'Very destructive': Fire boss warns to prepare for the worst
AFTER almost two months, the Long Gully Rd bushfire near Drake has finally been declared out by the NSW Rural Fire Service.
The fire was started by a lightning strike on September 5.
More than 1000 firefighters were deployed to fight the blaze, assisted by dozens of aircraft, but it burnt through more than 74,000ha of bush and farmland, destroying 44 homes and damaging another 22 homes.
Tragically, the bushfire also claimed the lives of two people.
The bodies of retired service station owner Robert Lindsay, 77, and farmer Gwen Hyde, 69, were found in their burnt-out Deadman Creek Road house at Coongbar on October 10.
It has been a devastating start to the bushfire season, but RFS Commissioner Shane Fitzsimmons warned it will only get worse, and urged people to be prepared.

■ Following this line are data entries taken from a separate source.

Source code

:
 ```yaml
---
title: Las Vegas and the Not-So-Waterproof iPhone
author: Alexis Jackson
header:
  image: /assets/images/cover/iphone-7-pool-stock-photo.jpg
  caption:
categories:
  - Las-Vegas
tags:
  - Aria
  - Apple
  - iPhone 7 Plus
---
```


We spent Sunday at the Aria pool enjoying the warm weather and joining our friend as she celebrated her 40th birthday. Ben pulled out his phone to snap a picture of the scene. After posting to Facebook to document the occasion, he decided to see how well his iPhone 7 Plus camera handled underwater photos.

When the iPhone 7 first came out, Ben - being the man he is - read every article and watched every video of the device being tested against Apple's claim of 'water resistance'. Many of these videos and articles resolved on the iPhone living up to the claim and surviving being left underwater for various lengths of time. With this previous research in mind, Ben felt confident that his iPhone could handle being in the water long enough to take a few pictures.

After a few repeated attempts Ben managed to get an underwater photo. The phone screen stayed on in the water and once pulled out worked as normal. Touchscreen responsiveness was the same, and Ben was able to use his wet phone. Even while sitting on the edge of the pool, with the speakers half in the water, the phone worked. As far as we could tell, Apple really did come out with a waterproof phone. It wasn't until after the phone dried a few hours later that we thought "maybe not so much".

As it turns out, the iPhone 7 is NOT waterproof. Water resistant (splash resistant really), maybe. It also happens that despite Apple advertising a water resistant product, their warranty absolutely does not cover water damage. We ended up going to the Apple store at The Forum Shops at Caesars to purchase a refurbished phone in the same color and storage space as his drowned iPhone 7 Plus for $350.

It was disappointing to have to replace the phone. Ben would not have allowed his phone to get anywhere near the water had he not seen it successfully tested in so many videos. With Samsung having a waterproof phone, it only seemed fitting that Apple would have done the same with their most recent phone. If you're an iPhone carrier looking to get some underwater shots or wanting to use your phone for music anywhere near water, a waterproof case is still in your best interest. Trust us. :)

He said the "very early, very destructive, very difficult" start to the season had already seen more than 5000 bushfires across the state since July 1.
"We've seen the drought-stricken landscape of NSW so depleted of moisture over the last 12 months, but particularly as we've come into this season," Mr Fitzsimmons said.
"The risk is real, the risk is here - this is no normal fire season."
Early indications are that "meaningful rainfall" may not come until late January or early February.
It is bad news for firefighters and those living in bushfire-prone areas, with a month of spring still to come and the worse of summer ahead.
"It is shaping up to be one of the most dangerous (fire seasons) ... you've just got to look at the existing landscape and the amount of fire activity," Mr Fitzsimmons said.
"The vegetation is very stressed and dry and fires are starting very easily, spreading very quickly and we're seeing a very intense level of fire behaviour.
"I can't recall an intensity and a significance of fire activity and this level of damage and destruction in my decades of the organisation.
"So yes, I am concerned and we've been saying that for quite some time now.
"It's shaping up to be a very long, very dangerous, very difficult fire season, and we cannot overstate, we cannot emphasise enough - complacency kills.
"If individuals and their families can please have a discussion, develop a bushfire survival plan."